=== Listed entries ===

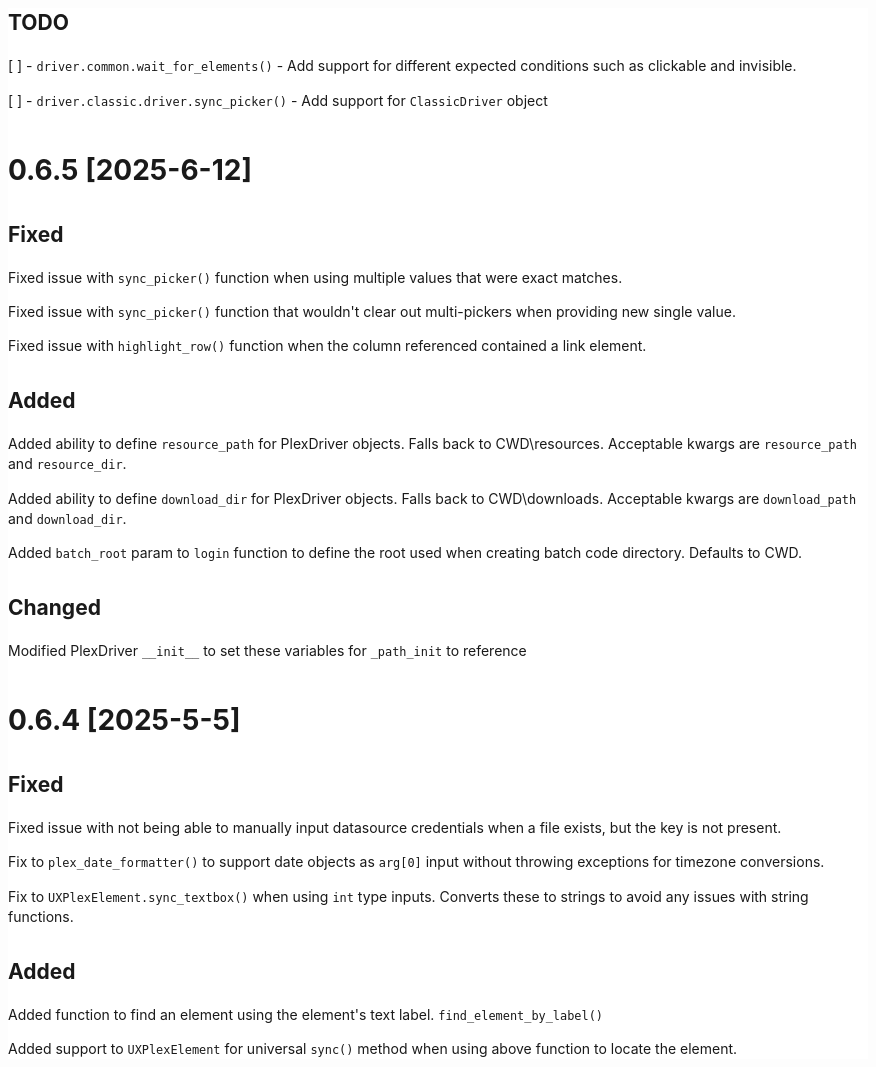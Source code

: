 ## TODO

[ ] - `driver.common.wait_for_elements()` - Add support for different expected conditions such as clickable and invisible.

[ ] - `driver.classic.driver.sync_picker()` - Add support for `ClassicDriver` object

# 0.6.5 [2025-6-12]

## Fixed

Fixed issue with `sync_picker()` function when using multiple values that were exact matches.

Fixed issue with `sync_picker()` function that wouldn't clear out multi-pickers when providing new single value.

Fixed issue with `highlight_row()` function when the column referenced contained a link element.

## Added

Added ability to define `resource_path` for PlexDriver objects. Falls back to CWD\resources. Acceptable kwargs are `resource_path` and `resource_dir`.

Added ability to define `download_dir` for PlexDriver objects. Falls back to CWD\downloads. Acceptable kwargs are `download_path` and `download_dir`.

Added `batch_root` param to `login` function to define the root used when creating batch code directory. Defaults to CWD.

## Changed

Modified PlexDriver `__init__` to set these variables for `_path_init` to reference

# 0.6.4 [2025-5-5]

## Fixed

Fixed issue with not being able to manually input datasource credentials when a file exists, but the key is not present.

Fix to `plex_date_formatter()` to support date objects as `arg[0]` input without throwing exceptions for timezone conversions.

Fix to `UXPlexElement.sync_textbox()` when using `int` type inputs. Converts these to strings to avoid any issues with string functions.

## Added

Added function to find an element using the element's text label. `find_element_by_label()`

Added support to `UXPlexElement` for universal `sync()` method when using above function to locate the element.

===
=== Listed entries ===

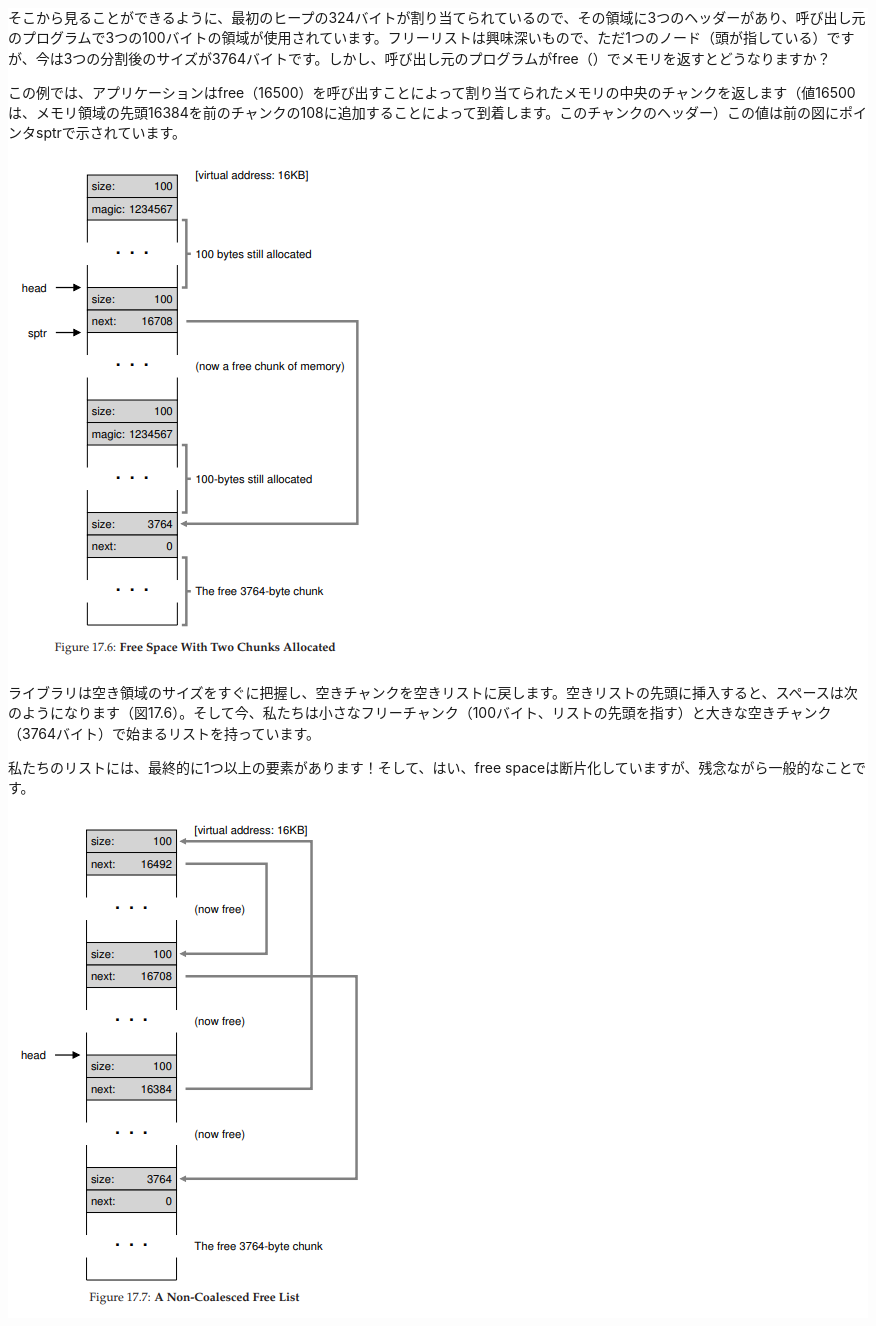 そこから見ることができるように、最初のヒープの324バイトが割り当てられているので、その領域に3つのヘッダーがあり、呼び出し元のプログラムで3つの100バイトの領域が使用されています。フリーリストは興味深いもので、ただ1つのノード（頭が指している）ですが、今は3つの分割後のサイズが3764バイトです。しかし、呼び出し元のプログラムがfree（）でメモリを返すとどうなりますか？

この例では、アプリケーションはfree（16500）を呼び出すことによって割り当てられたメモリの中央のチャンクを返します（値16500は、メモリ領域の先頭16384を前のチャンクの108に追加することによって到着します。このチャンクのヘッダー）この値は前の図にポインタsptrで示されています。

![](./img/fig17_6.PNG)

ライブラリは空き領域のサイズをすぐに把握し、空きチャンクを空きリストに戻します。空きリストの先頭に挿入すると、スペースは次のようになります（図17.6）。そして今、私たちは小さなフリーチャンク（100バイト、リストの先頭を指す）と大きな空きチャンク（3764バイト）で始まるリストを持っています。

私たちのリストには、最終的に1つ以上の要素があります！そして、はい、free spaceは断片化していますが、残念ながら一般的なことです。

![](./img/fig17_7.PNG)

===
=== Listed entries ===

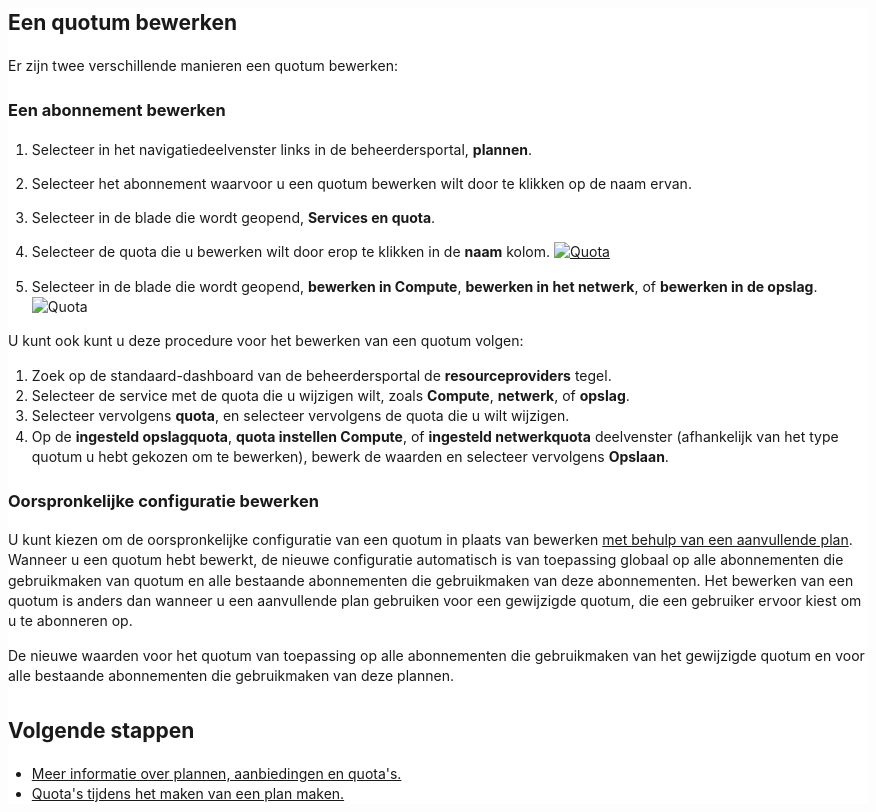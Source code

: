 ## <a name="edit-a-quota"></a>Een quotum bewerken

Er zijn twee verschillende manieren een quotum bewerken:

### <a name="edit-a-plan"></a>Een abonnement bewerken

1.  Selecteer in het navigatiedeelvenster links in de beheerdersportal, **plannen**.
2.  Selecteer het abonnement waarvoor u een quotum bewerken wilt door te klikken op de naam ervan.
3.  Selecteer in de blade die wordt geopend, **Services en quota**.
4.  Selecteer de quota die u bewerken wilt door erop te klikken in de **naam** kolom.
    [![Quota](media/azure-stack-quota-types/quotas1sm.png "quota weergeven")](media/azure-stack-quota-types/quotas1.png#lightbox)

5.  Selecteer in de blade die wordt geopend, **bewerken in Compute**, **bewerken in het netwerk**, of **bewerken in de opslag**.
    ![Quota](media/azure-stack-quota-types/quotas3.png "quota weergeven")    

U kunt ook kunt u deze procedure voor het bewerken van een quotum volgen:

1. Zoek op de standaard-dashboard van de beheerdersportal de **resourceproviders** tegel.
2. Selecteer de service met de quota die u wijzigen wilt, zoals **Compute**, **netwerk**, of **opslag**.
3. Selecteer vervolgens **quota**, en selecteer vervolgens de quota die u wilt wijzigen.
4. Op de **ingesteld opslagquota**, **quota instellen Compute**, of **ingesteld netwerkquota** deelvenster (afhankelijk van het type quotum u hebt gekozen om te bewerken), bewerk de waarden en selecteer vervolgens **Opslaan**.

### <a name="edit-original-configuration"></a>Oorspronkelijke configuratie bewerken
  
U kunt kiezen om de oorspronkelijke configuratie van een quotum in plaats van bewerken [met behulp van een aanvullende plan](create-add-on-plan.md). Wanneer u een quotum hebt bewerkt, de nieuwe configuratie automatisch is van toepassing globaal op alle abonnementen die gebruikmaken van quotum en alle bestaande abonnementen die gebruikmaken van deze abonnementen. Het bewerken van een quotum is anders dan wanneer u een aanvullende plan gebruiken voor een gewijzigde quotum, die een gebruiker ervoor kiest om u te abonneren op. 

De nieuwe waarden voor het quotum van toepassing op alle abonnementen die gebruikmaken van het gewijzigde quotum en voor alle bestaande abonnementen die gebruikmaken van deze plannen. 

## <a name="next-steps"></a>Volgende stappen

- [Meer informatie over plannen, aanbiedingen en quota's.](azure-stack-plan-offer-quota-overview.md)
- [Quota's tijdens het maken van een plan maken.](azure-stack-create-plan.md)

===

__Work request__:
Output the lines above exactly, but only those between the line holding "1. Zoek op de" and the line holding "U kunt kiezen", inclusive.

__Reply__:
1. Zoek op de standaard-dashboard van de beheerdersportal de **resourceproviders** tegel.
2. Selecteer de service met de quota die u wijzigen wilt, zoals **Compute**, **netwerk**, of **opslag**.
3. Selecteer vervolgens **quota**, en selecteer vervolgens de quota die u wilt wijzigen.
4. Op de **ingesteld opslagquota**, **quota instellen Compute**, of **ingesteld netwerkquota** deelvenster (afhankelijk van het type quotum u hebt gekozen om te bewerken), bewerk de waarden en selecteer vervolgens **Opslaan**.

### <a name="edit-original-configuration"></a>Oorspronkelijke configuratie bewerken
  
U kunt kiezen om de oorspronkelijke configuratie van een quotum in plaats van bewerken [met behulp van een aanvullende plan](create-add-on-plan.md). Wanneer u een quotum hebt bewerkt, de nieuwe configuratie automatisch is van toepassing globaal op alle abonnementen die gebruikmaken van quotum en alle bestaande abonnementen die gebruikmaken van deze abonnementen. Het bewerken van een quotum is anders dan wanneer u een aanvullende plan gebruiken voor een gewijzigde quotum, die een gebruiker ervoor kiest om u te abonneren op. 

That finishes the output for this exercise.